To help address this issue, 27 of the recently funded apartments will be “service-supported homes for people exiting or at risk of homelessness.”

The projects receiving awards are in Middlebury, Rutland, St. Johnsbury, Waterbury, and Woodstock.

· Stonecrop Apartments will comprise approximately 35 new apartments in Middlebury’s Neighborhood Development Area. The site is part of a 33-acre parcel, of which 14 acres will be a planned 218-unit master-planned community. Of the 35 units, 22 will be housing credit units affordable to households at or below 60% of the area median income (AMI). The development will feature 12 studio, 15 one-, six two-, and two three-bedroom apartments. Ascend Housing Allies will provide on-site supportive services for six formerly homeless or at-risk households. Summit Properties will be the property manager.

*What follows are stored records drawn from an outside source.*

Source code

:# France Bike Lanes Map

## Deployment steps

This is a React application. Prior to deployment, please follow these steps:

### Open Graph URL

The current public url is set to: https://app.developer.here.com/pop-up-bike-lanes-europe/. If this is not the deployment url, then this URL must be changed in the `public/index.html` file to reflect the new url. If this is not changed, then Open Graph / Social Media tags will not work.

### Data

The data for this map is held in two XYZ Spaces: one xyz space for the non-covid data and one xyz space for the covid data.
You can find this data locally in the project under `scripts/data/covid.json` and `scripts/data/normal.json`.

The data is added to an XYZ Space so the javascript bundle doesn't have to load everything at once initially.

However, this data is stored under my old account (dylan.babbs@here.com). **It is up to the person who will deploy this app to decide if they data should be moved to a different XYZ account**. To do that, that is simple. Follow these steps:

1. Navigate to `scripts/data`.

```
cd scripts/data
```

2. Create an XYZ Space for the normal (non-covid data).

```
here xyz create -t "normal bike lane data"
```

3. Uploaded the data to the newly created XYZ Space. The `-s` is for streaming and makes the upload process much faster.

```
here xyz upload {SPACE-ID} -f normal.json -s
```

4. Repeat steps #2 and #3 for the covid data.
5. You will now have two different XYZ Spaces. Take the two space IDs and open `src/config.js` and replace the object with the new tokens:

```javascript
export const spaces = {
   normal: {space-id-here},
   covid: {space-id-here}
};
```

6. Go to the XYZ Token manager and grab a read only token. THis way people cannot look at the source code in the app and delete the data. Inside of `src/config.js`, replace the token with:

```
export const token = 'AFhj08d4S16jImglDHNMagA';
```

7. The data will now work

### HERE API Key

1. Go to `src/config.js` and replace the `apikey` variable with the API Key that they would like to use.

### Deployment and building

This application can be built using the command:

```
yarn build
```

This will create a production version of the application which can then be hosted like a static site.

· The 133 Forest Street development will create approximately 30 new apartments in the southwest neighborhood of Rutland City, in proximity to the city’s Designated Downtown District. Twenty-four apartments will be housing credit units. The Housing Trust of Rutland County (HTRC), the property manager, will employ a resident service coordinator to provide on-site services. Additionally, in collaboration with the Homeless Prevention Center, the sponsor will designate six apartments to address the needs of chronically homeless individuals. Finally, eviction prevention and housing retention services will be provided by HTRC.

· Packard Court is a proposal for the new construction of 26 apartments for seniors on Main Street in St. Johnsbury’s Designated Downtown. Developed by RuralEdge and Evernorth, Packard Court will provide services to residents through RuralEdge’s three resident services programs: Support and Services at Home (SASH), community building and engagement, and eviction prevention. The sponsors will designate six apartments for households exiting or at risk of homelessness. The project site consists of contiguous parcels owned by RuralEdge. The property has been vacant following a 2009 fire that destroyed three mixed-use, multi-story buildings and the demolition of a fourth building in 2016.

· Marsh House will be a 26-unit development in the center of Waterbury's Designated Downtown on a site that’s been an underutilized parking lot. The mixed-income project will serve 26 households at or below 80% of the AMI. The project is pursuing the Efficiency VT High Performance energy standard with a solar array included on the building's main roof. Two apartments will be fully American Disabilities Act (ADA) compliant, and an additional ADA apartment will include audiovisual accessibility, with all other units visitable/adaptable. The sponsor will set aside three apartments for residents with intellectual or developmental disabilities. To respond to the unique needs of these individual residents, the sponsor, Downstreet Housing, will partner with Upper Valley Services to provide overnight staff located in an on-site support services office, transportation, training, medication administration, budgeting, and meal planning and preparation. Downstreet will also set aside five apartments for people exiting homelessness, partnering with Good Samaritan Haven to provide intensive case management for these households.

· Mellishwood will be three buildings of approximately 39 apartments for seniors in the village of Woodstock managed by Twin Pines Housing Trust. Thirty-seven homes will be housing credit units affordable to households at or below 60% of the AMI. All 39 units are eligible for support from Twin Pines’ Supportive Service staff. The development will include units targeted for formerly homeless/at risk of homelessness individuals.

In addition to the housing credits awarded by VHFA, other funding sources for these developments include grants and loans from the Vermont Housing and Conservation Board, the federal HOME program, the American Rescue Plan Act, the Federal Home Loan Bank’s Affordable Housing Program, and key local contributors.